The result is that even if the next president were fortunate enough to appoint all nine Supreme Court justices, the court would keep on producing 5-4 opinions. The cases would simply address a different set of issues that divides the new crop of justices.
So what can the Supreme Court do about its declining approval rating, which is not merely a matter of image but of public confidence in the country’s judicial branch?

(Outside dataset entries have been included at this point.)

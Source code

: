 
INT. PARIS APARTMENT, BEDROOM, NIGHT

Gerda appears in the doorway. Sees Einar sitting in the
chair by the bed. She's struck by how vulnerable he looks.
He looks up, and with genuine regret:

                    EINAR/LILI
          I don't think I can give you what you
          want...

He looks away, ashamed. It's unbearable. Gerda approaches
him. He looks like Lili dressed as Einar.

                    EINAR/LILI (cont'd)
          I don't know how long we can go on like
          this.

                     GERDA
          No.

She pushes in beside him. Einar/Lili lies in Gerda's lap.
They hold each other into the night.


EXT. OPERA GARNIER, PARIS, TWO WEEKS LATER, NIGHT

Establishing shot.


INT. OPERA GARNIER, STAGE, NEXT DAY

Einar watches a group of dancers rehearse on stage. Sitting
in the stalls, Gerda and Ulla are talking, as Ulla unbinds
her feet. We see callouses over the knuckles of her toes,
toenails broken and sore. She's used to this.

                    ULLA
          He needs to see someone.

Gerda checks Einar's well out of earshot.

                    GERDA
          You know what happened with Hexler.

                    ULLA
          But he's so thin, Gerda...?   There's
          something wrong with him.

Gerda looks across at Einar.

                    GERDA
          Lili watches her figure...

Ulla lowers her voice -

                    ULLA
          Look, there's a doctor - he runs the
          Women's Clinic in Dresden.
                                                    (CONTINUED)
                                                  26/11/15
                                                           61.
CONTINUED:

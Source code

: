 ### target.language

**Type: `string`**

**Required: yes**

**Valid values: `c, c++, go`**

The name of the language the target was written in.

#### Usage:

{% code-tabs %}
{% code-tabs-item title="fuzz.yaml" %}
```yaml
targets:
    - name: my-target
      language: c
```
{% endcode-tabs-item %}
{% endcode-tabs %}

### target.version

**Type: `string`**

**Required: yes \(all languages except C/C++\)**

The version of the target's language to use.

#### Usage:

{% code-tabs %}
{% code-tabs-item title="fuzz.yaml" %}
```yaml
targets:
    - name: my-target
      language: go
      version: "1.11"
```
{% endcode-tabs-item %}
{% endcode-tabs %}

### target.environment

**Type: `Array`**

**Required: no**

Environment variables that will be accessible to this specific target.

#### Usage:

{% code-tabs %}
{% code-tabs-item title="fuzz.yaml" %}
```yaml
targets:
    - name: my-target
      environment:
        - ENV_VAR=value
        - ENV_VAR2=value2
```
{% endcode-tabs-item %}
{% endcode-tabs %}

When John Roberts became chief justice, he pledged to craft narrow, unanimous opinions whenever possible. Occasionally, he has succeeded in this effort. Last week, the court overturned sanctions that the Federal Communications Commission levied against several television networks. It did so in a unanimous ruling on narrow procedural grounds that avoided a larger debate over free speech and obscenity. But both history and recent experience tell us that a systematic effort to reduce dissent is unlikely to succeed.
Perhaps the court’s best bet to regain its stature is to be a bit more boring.
Studies consistently show that citizens, intentionally or otherwise, view the Supreme Court as legitimate when the Court agrees with citizens’ own ideological preferences, and illegitimate when the court reaches a contrary conclusion. Each time the court decides a hotly debated and deeply divided social issue, half of America loses a bit of respect for the court.
But most difficult legal issues do not raise the public’s ire one way or another. The current Supreme Court hears fewer cases than any court in recent memory. The chief justice has suggested that the reason is a lack of quality cases, but few lawyers and even fewer appellate judges agree. They see numerous legal issues, hotly debated among lawyers and academics, but of little interest to the general public, where guidance from the Supreme Court is badly needed.
Perhaps if the justices spent a few terms focusing more time on civil procedure and evidentiary issues and less on health care and election law, the public’s skepticism over the court’s job performance would begin to dissipate.
Kurt G. Kastorf is an appellate attorney for the United States Department of Justice and a former federal appellate clerk. The views here are his own, and do not necessarily reflect those of the Department of Justice.